The Logic House

Collaborative team work

Some projects are naturally collaborative; some achieve collaboration and the rest have collaboration thrust upon them.

The ideal of working together to bring everyone involved greater resources, recognition and reward is greatly appreciated at a strategic level where managers look to maximise scarce resources and make savings wherever possible. The why does the word “collaboration” strikes fear into the hearts of experienced managers?

Planning a joint project is easy enough, but no matter how enthusiastic people are at meetings, once back at the office good intentions are submerged under an avalanche of “priority” (or rather “regular”) workload. Emails and voicemail are easy to ignore and even the keenest and most conscientious team player has a tendency to metamorphosise into the invisible person for the duration of a collaborative project.

The difficulties of being in a different place to the rest of your team can be somewhat mitigated by software. Instant messaging, PC-to-PC calling, virtual in/out status, conference calls, video conferencing, file transfer and even remote support and whiteboard sharing give you everything you need to communicate with people in another location.

Free consumer programs like Skype and MSN provide all these features, but they cause headaches for IT departments both technically and politically. Commercial software is much safer but systems are costly, in-house support must be found and all partners in the collaboration must commit to the same system. Is it any wonder that free and quick often overrides safe and efficient? IT departments are left grinding their teeth at new vulnerabilities introduced into the network they are trying to protect because of the time/cost/quality compromise chosen because the project must move forward now.

Despite having software to help bridge the miles between co-workers, the nature of collaborative working means that teams rarely have the chance to all be together even in the virtual world.

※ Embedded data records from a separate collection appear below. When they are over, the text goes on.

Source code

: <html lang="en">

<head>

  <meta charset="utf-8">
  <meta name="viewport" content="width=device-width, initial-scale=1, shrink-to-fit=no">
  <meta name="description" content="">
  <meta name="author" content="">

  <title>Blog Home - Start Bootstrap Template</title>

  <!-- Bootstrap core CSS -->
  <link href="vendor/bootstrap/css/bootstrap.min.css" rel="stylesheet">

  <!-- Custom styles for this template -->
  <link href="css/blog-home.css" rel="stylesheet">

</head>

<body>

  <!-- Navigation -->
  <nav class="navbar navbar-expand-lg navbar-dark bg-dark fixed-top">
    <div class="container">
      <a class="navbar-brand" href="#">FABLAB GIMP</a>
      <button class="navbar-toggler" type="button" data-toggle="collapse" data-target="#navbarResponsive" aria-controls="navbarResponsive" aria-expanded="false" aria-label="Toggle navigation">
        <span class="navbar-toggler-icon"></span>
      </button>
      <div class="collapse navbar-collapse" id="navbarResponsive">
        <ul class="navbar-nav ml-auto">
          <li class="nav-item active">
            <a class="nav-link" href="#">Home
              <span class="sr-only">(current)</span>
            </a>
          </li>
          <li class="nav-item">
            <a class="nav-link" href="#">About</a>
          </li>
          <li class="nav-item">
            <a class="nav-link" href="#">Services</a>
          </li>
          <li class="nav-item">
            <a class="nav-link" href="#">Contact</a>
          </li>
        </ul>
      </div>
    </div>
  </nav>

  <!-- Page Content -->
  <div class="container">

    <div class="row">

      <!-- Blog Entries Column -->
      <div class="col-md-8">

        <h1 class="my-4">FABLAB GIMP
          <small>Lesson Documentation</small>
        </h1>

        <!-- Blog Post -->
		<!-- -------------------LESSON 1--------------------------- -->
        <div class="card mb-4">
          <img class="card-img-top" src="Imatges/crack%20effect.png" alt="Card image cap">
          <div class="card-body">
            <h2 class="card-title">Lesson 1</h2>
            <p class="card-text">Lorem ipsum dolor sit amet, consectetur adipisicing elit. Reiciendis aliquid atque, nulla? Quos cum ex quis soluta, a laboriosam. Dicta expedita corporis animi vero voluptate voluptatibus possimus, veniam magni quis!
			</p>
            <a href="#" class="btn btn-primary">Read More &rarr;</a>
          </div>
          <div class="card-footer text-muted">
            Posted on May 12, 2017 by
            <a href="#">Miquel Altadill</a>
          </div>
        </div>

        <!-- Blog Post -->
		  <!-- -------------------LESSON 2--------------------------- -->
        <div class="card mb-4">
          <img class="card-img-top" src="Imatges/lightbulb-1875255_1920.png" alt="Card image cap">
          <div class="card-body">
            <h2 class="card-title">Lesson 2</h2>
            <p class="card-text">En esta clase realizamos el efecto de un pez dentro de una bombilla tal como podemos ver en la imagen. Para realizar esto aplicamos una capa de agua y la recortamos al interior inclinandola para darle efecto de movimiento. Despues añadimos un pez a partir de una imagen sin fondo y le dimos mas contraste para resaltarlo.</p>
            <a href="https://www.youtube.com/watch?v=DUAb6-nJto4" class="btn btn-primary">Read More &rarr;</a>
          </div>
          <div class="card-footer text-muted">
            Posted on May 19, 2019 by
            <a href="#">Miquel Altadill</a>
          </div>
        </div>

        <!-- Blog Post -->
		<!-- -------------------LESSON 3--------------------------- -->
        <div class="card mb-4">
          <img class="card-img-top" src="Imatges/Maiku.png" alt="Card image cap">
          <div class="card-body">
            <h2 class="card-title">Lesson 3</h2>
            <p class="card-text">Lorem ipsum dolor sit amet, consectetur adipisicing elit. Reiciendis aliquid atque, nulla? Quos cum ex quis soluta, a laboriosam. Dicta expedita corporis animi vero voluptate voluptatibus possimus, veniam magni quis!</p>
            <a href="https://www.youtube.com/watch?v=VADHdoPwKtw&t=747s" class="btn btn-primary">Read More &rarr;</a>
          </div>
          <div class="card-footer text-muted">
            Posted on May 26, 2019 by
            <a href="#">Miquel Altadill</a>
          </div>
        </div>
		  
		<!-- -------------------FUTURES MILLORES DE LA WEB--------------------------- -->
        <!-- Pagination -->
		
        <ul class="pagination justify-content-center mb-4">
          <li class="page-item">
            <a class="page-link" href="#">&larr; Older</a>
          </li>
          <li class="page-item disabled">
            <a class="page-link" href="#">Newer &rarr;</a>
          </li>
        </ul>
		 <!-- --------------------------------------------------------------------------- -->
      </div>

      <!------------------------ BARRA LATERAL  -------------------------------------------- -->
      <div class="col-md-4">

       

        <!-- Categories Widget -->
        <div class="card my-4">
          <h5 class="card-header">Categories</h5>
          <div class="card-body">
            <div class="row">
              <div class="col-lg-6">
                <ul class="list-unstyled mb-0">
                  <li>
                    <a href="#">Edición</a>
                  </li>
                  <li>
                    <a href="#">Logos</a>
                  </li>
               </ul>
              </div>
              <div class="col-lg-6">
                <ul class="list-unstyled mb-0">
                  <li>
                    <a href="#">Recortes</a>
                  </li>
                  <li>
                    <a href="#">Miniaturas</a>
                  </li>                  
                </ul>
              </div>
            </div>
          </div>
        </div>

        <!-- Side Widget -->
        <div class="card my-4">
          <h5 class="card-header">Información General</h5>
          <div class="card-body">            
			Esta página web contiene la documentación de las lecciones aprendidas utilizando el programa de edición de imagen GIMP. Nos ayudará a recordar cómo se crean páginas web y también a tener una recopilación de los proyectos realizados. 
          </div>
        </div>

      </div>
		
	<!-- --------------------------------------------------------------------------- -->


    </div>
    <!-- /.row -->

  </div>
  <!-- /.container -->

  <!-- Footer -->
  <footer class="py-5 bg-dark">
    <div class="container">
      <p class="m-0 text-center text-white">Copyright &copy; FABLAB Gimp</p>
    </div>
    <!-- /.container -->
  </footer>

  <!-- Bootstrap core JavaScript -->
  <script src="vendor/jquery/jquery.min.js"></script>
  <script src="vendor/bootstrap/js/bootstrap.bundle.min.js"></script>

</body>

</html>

Working at different times in different locations needs much more support for both managers and team members. The need for cohesion that cannot be provided by real-time communication aids can however be met with software in the form of a community site or more corporately, a project extranet.

Extranets are secure online websites that can be used to support a project. No extra software is required to use them, just an ordinary internet browser like Internet Explorer or Firefox. Your extranet can do anything that a website can: news, calendars, diaries, message boards, document libraries, videos and podcasts. More interestingly, your extranet will support your collaborative project. A technically-savvy team can publish their own documents, design their own polls and have discussions on a message board. In a more formal project one or more administrators can decide what everyone else may see and have private communications between themselves and team members.

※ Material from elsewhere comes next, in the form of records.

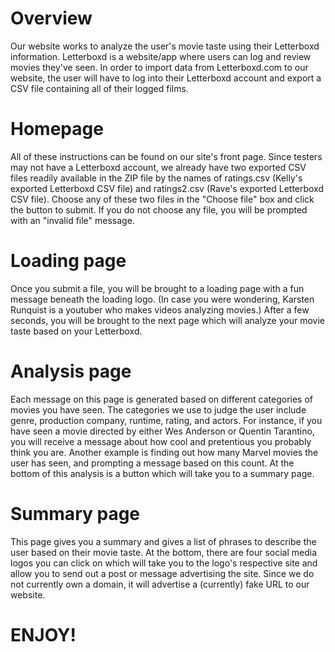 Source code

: # Overview
Our website works to analyze the user's movie taste using their Letterboxd information. Letterboxd is a website/app where users can log and review movies they've seen. In order to import data from Letterboxd.com to our website, the user will have to log into their Letterboxd account and export a CSV file containing all of their logged films. 

# Homepage
All of these instructions can be found on our site's front page. Since testers may not have a Letterboxd account, we already have two exported CSV files readily available in the ZIP file by the names of ratings.csv (Kelly's exported Letterboxd CSV file) and ratings2.csv (Rave's exported Letterboxd CSV file). Choose any of these two files in the "Choose file" box and click the button to submit. If you do not choose any file, you will be prompted with an "invalid file" message. 

# Loading page
Once you submit a file, you will be brought to a loading page with a fun message beneath the loading logo. (In case you were wondering, Karsten Runquist is a youtuber who makes videos analyzing movies.) After a few seconds, you will be brought to the next page which will analyze your movie taste based on your Letterboxd. 

# Analysis page
Each message on this page is generated based on different categories of movies you have seen. The categories we use to judge the user include genre, production company, runtime, rating, and actors. For instance, if you have seen a movie directed by either Wes Anderson or Quentin Tarantino, you will receive a message about how cool and pretentious you probably think you are. Another example is finding out how many Marvel movies the user has seen, and prompting a message based on this count. At the bottom of this analysis is a button which will take you to a summary page.

# Summary page
This page gives you a summary and gives a list of phrases to describe the user based on their movie taste. At the bottom, there are four social media logos you can click on which will take you to the logo's respective site and allow you to send out a post or message advertising the site. Since we do not currently own a domain, it will advertise a (currently) fake URL to our website.

# ENJOY!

That isn’t enough according to Richard Piotrowski, director of The Logic House who says: “An extranet shouldn’t be a website with a secret password. If your extranet only has one-way communication you might as well send everything out by email.

“Project management requires two-way communication and the ability to monitor events. Any extranet worth its salt will actively help with these things.

“Communication has to be ‘push’ not ‘pull’; that is, messages and notifications should be delivered right to your team, whether that’s by email, RSS or some other channel like SMS. Expecting people to drop what they are doing and go off and check time and time again to see if they are needed is not just unrealistic and inefficient, it’s unnecessary and very rude.”

Piotrowski thinks that extranets should be doing more for managers. “A lot of project management communication is overhead; reminders and nagging. Why isn’t it being automated? You could keep on manually emailing and calling your team, reminding them that they need to enter the latest data, or the system could do it for you instead. The reminders can be as pre-emptive as you like, but most importantly these communications only go out to the right people. If you’ve submitted your data you get a thank-you. If you haven’t then the asking continues. The system reminds according to urgency, and can also communicate why your task is necessary such as citing dependent tasks. This leaves project managers free for more useful and rewarding work.”

‘Collaboration’ remains a management buzzword with a reputation similar to that of ‘synergy’ and Piotrowski doesn’t see that changing until people’s experience of working together changes. “Collaboration doesn’t have to be painful,” he asserts. “If teams were properly resourced with the right tools for the job instead of being left to do 21st century work with 20th century tools we’d all be a lot keener on collaborative projects.”